If you’ve been the victim of discrimination at work or have otherwise been wrongfully terminated from your job, you obviously face many challenges and numerous stresses in your life. One of them may be an employer who seeks to prevent you from getting your day in court by instead forcing your dispute into arbitration. Don’t let that happen without a fair legal fight, and don’t try to handle that stressful challenge on your own. Be sure you have an experienced Oakland employment attorney on your side advocating for you.
Recently, the case of a San Francisco law partner who alleged that she was the victim of sex discrimination was again in the news, as mid-June 2019 brought the filing of a flurry of amicus briefs supporting the employer in this case. To recap, the California Court of Appeal ruled in favor the employee last year, concluding that the employer was not entitled to demand that the two sides resolve their Fair Employment and Housing Act dispute through arbitration, even though the partner’s agreement with the firm called for arbitration of disputes like FEHA discrimination claims. (In this circumstance, the partner had alleged that the firm had effectively forced her out of her job due to her being a woman.)

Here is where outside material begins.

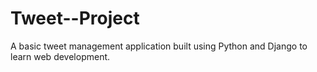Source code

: # Tweet--Project
A basic tweet management application built using Python and Django to learn web development.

The reason that the partner won in the appeals court was a legal concept that is known as “unconscionability.” In contract law, a contract or contract provision is unconscionable if it is so one-sided as to be unreasonable. The partner’s arbitration agreement was not enforceable because it contained unconscionable terms related to payment of arbitration costs and attorneys’ fees. It also contained an unconscionable confidentiality term that could impair the lawyer’s ability to interview witnesses.